本来王であるエドモンドは、人前でため息をつくことなど許されない。それは多くの憶測を生む事になる。だが私室でマイルズを前にしている時だけは、それが許されるとも言えた。
「体調がすぐれないという事で、しばらく謹慎させよう。公式な行事はもちろん。私的な行動も控えてもらう」
「承知致しました。イアン様についてはいかが致しましょうか?」
「イアンについてはまだ学生の身分だし、何かを問えば色々と物事が厄介になる。今回については不問だ。内務省を通じて学園にも含んでおくように」
「はい。それがよろしいかと思います」
エドモンドの言葉に、マイルズは深く頭を下げて同意してみせた。だがすぐに頭を上げると、背後の扉の方を振り向く。
「急な連絡だな」
この夜更け、しかも私室にいる時間に届けられる連絡にエドモンドは首を傾げた。
「失礼いたします」
マイルズは扉の外へと出ていくと、すぐに部屋へと戻ってきた。手にした銀の盆には小さな封書が乗っている。

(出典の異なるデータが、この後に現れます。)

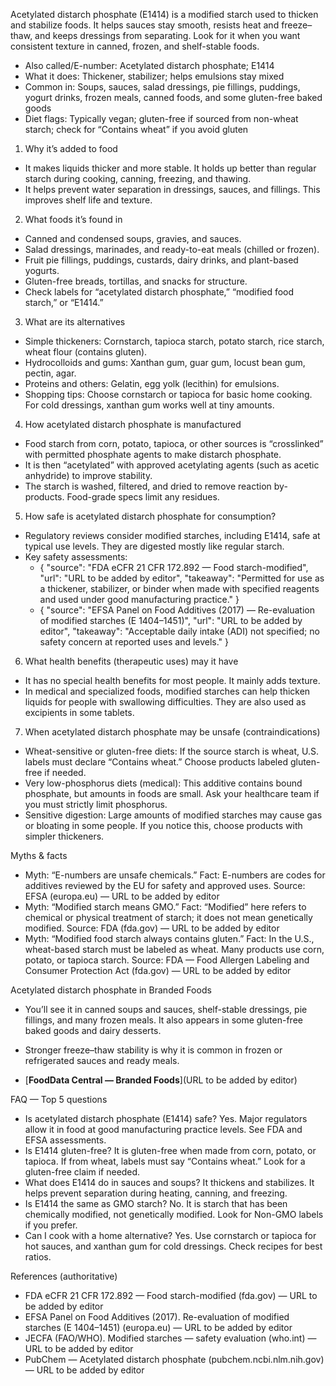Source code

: Acetylated distarch phosphate (E1414) is a modified starch used to thicken and stabilize foods. It helps sauces stay smooth, resists heat and freeze–thaw, and keeps dressings from separating. Look for it when you want consistent texture in canned, frozen, and shelf-stable foods.

<!--more-->

- Also called/E-number: Acetylated distarch phosphate; E1414
- What it does: Thickener, stabilizer; helps emulsions stay mixed
- Common in: Soups, sauces, salad dressings, pie fillings, puddings, yogurt drinks, frozen meals, canned foods, and some gluten-free baked goods
- Diet flags: Typically vegan; gluten-free if sourced from non-wheat starch; check for “Contains wheat” if you avoid gluten

1) Why it’s added to food
- It makes liquids thicker and more stable. It holds up better than regular starch during cooking, canning, freezing, and thawing.
- It helps prevent water separation in dressings, sauces, and fillings. This improves shelf life and texture.

2) What foods it’s found in
- Canned and condensed soups, gravies, and sauces.
- Salad dressings, marinades, and ready-to-eat meals (chilled or frozen).
- Fruit pie fillings, puddings, custards, dairy drinks, and plant-based yogurts.
- Gluten-free breads, tortillas, and snacks for structure.
- Check labels for “acetylated distarch phosphate,” “modified food starch,” or “E1414.”

3) What are its alternatives
- Simple thickeners: Cornstarch, tapioca starch, potato starch, rice starch, wheat flour (contains gluten).
- Hydrocolloids and gums: Xanthan gum, guar gum, locust bean gum, pectin, agar.
- Proteins and others: Gelatin, egg yolk (lecithin) for emulsions.
- Shopping tips: Choose cornstarch or tapioca for basic home cooking. For cold dressings, xanthan gum works well at tiny amounts.

4) How acetylated distarch phosphate is manufactured
- Food starch from corn, potato, tapioca, or other sources is “crosslinked” with permitted phosphate agents to make distarch phosphate.
- It is then “acetylated” with approved acetylating agents (such as acetic anhydride) to improve stability.
- The starch is washed, filtered, and dried to remove reaction by-products. Food-grade specs limit any residues.

5) How safe is acetylated distarch phosphate for consumption?
- Regulatory reviews consider modified starches, including E1414, safe at typical use levels. They are digested mostly like regular starch.
- Key safety assessments:
  - { "source": "FDA eCFR 21 CFR 172.892 — Food starch-modified", "url": "URL to be added by editor", "takeaway": "Permitted for use as a thickener, stabilizer, or binder when made with specified reagents and used under good manufacturing practice." }
  - { "source": "EFSA Panel on Food Additives (2017) — Re-evaluation of modified starches (E 1404–1451)", "url": "URL to be added by editor", "takeaway": "Acceptable daily intake (ADI) not specified; no safety concern at reported uses and levels." }

6) What health benefits (therapeutic uses) may it have
- It has no special health benefits for most people. It mainly adds texture.
- In medical and specialized foods, modified starches can help thicken liquids for people with swallowing difficulties. They are also used as excipients in some tablets.

7) When acetylated distarch phosphate may be unsafe (contraindications)
- Wheat-sensitive or gluten-free diets: If the source starch is wheat, U.S. labels must declare “Contains wheat.” Choose products labeled gluten-free if needed.
- Very low-phosphorus diets (medical): This additive contains bound phosphate, but amounts in foods are small. Ask your healthcare team if you must strictly limit phosphorus.
- Sensitive digestion: Large amounts of modified starches may cause gas or bloating in some people. If you notice this, choose products with simpler thickeners.

Myths & facts
- Myth: “E-numbers are unsafe chemicals.” Fact: E-numbers are codes for additives reviewed by the EU for safety and approved uses. Source: EFSA (europa.eu) — URL to be added by editor
- Myth: “Modified starch means GMO.” Fact: “Modified” here refers to chemical or physical treatment of starch; it does not mean genetically modified. Source: FDA (fda.gov) — URL to be added by editor
- Myth: “Modified food starch always contains gluten.” Fact: In the U.S., wheat-based starch must be labeled as wheat. Many products use corn, potato, or tapioca starch. Source: FDA — Food Allergen Labeling and Consumer Protection Act (fda.gov) — URL to be added by editor

Acetylated distarch phosphate in Branded Foods
- You’ll see it in canned soups and sauces, shelf-stable dressings, pie fillings, and many frozen meals. It also appears in some gluten-free baked goods and dairy desserts.
- Stronger freeze–thaw stability is why it is common in frozen or refrigerated sauces and ready meals.

- [**FoodData Central — Branded Foods**](URL to be added by editor)

FAQ — Top 5 questions
- Is acetylated distarch phosphate (E1414) safe? Yes. Major regulators allow it in food at good manufacturing practice levels. See FDA and EFSA assessments.
- Is E1414 gluten-free? It is gluten-free when made from corn, potato, or tapioca. If from wheat, labels must say “Contains wheat.” Look for a gluten-free claim if needed.
- What does E1414 do in sauces and soups? It thickens and stabilizes. It helps prevent separation during heating, canning, and freezing.
- Is E1414 the same as GMO starch? No. It is starch that has been chemically modified, not genetically modified. Look for Non-GMO labels if you prefer.
- Can I cook with a home alternative? Yes. Use cornstarch or tapioca for hot sauces, and xanthan gum for cold dressings. Check recipes for best ratios.

References (authoritative)
- FDA eCFR 21 CFR 172.892 — Food starch-modified (fda.gov) — URL to be added by editor
- EFSA Panel on Food Additives (2017). Re-evaluation of modified starches (E 1404–1451) (europa.eu) — URL to be added by editor
- JECFA (FAO/WHO). Modified starches — safety evaluation (who.int) — URL to be added by editor
- PubChem — Acetylated distarch phosphate (pubchem.ncbi.nlm.nih.gov) — URL to be added by editor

封書にある蜜蝋の印をみたエドモンドは、それを確かめる様にマイルズの方を見上げた。
「先方の使い魔が直接王宮に配送してきたものです。私信扱いかと思います」
「差出人が差出人だ。公も私もないだろうが……」
そう言いながらも、エドモンドはマイルズの差しだした封書を開くと、中にある文に目を走らせた。
「マイルズ……」
「はい」
「セシリーの我がままと非礼を詫びたいと言う体裁を取ってはいるが、当初の予定通りに使節団を送りたいとのスオメラ王からの宣言だ」
「予定通りといいますと、ほとんど時間はありませんが?」
「どうやら先手を打たれたようだよ」
「スオメラ王にでしょうか?」
「セシリーにだよ。どうやら謹慎なんてする気は全くないらしい。スオメラからの使節団が来ると言うのに、セシリーを謹慎させられるか?」
エドモンドの台詞に、今度はマイルズが首をひねって見せる。
「ですがセシリー王妃様らしからぬ、少しばかり強引なやり方に思えます」
「今回の件が余程に楽しかったのだろうな。まさに生き生きとした顔をしていた」
「おっしゃる通りです」
「それどころか閨の睦言で、近く学園を訪問したいとまで言っていたぞ。それにスオメラから使節団が来るとなれば、宮廷の雀達も忙しくなる。セシリーについてあれこれ言う暇などない」
「もしかしたら、セシリー王妃様は本気なのかもしれません」
「本気?」
「はい。イアン王子様の婚約です」
「キースにソフィアも決めていないのにか? それに相手はあのカスティオールだぞ!?」
「それを通すために、使節団を呼ぶことにしたのではないでしょうか?」
「自分の息子の婚約を通すためにか!?」
「まさかそれは考えすぎ……、いや、セシリーならあり得る!」
「はい。アンナ様の件もあります。セシリー王妃様は本気なのだと思います」
マイルズの台詞にエドモンドは大きくため息をつくと、空になったグラスをテーブルにおいた。そしてそれをじっと見つめる。
「きれいな薔薇には棘がある。だが薔薇の美しさを前にすると、人はそれを忘れてしまうらしい……」
そう告げると、エドモンドはマイルズに、大きくため息をついて見せた。